** Directions for this task **
Which of the lines below contain the string "target"? Pull each one out of the data.

** Provided records **
---+---

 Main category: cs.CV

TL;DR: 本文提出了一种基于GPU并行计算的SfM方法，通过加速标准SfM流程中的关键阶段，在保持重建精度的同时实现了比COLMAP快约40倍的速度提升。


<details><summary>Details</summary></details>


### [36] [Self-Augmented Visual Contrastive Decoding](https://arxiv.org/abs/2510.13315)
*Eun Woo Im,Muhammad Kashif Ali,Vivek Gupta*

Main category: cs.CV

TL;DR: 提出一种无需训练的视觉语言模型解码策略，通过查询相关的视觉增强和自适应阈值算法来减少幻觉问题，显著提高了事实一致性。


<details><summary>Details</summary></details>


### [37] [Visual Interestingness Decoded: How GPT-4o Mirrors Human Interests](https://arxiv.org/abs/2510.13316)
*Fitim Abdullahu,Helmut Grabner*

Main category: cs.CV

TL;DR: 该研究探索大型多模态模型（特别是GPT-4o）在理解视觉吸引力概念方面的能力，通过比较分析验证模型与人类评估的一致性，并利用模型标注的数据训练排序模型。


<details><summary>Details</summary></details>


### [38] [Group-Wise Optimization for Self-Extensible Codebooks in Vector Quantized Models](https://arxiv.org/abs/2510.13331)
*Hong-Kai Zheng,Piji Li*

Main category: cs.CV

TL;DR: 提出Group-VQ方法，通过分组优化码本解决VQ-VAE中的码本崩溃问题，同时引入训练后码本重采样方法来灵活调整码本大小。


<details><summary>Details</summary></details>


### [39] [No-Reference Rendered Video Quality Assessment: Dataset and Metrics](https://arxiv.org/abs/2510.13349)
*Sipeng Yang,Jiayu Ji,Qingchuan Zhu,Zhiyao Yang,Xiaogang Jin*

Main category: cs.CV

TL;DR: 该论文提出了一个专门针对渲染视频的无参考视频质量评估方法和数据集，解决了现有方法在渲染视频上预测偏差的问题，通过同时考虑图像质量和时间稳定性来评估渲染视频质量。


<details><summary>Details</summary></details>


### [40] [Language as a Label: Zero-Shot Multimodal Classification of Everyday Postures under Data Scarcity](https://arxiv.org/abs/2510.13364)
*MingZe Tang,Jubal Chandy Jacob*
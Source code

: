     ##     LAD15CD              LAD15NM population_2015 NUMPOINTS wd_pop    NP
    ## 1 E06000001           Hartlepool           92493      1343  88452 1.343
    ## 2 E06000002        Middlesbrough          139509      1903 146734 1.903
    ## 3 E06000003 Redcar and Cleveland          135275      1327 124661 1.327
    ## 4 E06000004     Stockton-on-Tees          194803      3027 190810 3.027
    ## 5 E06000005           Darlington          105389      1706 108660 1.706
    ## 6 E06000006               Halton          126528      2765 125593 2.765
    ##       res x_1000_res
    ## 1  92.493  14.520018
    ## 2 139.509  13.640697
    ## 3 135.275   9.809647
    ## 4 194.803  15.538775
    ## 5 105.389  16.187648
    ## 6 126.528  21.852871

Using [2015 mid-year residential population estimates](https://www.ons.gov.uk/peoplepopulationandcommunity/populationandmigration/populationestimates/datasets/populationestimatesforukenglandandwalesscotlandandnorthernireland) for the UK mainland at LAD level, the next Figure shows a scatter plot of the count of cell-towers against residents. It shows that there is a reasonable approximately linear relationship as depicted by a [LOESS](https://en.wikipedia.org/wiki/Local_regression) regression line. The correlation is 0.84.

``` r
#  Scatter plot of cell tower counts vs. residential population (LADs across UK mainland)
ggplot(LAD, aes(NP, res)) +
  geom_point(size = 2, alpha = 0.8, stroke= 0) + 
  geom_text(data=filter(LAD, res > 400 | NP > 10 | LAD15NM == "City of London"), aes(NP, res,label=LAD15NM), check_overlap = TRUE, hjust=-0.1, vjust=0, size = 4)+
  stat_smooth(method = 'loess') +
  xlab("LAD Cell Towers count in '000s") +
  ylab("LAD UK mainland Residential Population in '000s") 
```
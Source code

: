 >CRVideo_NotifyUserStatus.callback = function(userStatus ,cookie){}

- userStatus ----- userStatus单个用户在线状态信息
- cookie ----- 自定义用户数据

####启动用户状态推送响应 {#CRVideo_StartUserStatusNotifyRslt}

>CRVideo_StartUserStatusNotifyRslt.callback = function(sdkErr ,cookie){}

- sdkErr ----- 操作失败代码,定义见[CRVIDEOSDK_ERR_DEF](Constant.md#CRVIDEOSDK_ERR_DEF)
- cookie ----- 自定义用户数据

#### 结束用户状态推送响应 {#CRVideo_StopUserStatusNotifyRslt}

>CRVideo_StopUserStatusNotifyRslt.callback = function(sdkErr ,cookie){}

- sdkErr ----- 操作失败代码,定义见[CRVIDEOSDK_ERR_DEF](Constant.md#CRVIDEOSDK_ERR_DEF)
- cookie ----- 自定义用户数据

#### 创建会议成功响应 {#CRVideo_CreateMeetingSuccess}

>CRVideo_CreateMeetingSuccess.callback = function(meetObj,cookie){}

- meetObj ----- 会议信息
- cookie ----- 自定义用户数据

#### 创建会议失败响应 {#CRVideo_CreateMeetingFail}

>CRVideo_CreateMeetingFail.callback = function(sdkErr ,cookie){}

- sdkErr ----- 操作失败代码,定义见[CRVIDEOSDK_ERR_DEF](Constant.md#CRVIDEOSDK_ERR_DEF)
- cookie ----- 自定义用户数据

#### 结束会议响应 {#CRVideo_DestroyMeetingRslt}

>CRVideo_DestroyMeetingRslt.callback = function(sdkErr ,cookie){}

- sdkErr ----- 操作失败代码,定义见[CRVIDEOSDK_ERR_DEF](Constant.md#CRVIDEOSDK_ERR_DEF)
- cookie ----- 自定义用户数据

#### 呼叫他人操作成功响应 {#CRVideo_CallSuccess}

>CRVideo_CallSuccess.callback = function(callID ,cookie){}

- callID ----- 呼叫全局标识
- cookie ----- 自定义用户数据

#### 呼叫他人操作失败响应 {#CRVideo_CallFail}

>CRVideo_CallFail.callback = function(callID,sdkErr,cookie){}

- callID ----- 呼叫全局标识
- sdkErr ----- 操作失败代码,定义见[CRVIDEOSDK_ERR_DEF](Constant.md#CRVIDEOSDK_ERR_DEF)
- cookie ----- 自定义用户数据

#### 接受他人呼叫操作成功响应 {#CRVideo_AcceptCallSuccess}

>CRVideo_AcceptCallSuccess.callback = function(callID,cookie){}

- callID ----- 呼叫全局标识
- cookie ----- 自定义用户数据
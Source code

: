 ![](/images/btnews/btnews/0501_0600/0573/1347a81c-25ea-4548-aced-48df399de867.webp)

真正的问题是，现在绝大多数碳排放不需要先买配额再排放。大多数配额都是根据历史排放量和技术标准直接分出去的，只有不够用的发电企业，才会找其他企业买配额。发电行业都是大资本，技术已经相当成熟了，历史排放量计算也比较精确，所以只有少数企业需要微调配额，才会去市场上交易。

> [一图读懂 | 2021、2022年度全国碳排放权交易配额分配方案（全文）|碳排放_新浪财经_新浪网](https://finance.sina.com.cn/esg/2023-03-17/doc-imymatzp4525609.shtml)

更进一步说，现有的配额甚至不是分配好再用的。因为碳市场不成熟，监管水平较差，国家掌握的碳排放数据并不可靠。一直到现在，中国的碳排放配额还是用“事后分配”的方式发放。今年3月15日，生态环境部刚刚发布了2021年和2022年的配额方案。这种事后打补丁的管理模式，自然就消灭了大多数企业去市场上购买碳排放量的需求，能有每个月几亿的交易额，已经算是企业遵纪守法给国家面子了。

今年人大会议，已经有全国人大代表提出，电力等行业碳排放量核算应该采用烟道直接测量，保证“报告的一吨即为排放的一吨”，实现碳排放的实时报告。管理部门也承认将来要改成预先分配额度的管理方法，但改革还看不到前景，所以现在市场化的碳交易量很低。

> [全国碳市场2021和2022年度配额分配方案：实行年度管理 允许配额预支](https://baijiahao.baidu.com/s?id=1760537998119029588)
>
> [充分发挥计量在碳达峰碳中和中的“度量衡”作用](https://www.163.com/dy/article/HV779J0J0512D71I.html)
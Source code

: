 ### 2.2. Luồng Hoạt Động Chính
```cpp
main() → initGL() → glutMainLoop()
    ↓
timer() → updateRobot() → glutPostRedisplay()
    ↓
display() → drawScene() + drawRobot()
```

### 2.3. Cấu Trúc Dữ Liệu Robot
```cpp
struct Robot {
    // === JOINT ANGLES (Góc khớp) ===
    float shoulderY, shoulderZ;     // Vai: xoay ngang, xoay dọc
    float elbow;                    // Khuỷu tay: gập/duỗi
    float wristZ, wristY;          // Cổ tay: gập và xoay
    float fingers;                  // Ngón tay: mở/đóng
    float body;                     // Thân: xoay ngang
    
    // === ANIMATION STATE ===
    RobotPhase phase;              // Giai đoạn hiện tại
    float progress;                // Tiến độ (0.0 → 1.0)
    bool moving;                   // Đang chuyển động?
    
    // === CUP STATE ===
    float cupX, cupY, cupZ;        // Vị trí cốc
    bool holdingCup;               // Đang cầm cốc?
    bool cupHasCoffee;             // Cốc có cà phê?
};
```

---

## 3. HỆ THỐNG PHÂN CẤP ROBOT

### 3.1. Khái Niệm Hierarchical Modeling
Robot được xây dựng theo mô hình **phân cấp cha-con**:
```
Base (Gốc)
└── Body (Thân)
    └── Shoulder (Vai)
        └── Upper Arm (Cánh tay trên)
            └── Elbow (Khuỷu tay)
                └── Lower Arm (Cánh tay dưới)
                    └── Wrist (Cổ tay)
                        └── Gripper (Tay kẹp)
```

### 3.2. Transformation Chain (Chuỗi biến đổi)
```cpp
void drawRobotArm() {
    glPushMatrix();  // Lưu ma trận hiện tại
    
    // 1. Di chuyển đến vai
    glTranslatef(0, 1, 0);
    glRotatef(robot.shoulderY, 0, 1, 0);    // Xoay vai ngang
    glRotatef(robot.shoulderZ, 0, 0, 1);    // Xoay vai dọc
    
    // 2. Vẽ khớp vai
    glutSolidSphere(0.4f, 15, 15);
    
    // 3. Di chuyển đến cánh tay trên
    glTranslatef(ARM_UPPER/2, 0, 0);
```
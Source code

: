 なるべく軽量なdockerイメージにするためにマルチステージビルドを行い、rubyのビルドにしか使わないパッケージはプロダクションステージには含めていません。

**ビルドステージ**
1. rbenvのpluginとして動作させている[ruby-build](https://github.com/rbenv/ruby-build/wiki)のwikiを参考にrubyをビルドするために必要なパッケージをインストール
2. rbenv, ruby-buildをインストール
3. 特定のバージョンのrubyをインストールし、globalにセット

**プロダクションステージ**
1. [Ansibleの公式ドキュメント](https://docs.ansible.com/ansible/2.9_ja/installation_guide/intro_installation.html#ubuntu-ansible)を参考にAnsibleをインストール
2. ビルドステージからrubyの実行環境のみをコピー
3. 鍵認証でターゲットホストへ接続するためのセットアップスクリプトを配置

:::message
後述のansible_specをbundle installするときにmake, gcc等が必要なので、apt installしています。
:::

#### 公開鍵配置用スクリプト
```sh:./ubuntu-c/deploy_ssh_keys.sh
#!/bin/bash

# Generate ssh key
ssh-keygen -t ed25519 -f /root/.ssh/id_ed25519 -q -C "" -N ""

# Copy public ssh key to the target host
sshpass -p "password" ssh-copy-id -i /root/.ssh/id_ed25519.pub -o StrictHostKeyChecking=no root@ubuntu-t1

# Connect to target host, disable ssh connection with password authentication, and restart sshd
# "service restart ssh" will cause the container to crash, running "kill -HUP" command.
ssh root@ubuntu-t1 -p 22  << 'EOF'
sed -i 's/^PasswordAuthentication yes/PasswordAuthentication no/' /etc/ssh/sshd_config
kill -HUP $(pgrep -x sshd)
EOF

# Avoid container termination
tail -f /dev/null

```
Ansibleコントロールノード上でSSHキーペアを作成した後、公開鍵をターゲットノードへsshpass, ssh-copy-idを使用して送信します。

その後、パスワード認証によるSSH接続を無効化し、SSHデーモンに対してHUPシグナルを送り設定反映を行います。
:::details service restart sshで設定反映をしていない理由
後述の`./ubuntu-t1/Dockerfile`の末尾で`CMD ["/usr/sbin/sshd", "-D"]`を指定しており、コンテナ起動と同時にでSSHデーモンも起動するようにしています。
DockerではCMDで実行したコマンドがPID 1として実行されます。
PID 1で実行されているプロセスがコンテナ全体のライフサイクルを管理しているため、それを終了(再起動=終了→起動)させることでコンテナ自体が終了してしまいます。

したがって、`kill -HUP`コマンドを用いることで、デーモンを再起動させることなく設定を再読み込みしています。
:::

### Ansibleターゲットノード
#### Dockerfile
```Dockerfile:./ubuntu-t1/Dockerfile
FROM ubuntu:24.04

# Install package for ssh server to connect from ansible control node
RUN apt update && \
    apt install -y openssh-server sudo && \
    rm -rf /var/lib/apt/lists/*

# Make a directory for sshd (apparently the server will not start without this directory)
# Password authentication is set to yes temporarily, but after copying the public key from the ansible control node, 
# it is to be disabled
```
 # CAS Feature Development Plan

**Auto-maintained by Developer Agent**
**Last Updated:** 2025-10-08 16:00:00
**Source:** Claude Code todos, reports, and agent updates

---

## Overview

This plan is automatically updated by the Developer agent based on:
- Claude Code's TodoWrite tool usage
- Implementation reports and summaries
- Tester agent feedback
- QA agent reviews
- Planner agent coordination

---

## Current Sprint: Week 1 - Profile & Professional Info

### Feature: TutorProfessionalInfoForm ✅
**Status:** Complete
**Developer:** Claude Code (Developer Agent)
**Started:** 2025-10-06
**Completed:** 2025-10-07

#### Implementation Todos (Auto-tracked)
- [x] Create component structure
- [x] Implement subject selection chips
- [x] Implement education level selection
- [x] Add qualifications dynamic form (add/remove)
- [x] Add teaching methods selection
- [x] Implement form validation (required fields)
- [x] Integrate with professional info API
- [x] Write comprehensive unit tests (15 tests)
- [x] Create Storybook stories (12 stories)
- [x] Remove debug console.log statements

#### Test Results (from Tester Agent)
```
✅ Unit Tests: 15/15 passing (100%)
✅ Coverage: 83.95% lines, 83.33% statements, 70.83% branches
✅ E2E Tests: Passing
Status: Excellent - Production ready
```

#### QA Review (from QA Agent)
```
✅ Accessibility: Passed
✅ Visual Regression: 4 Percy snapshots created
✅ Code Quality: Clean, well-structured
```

---+---

** Result of this task **
# Copy public ssh key to the target host
# Connect to target host, disable ssh connection with password authentication, and restart sshd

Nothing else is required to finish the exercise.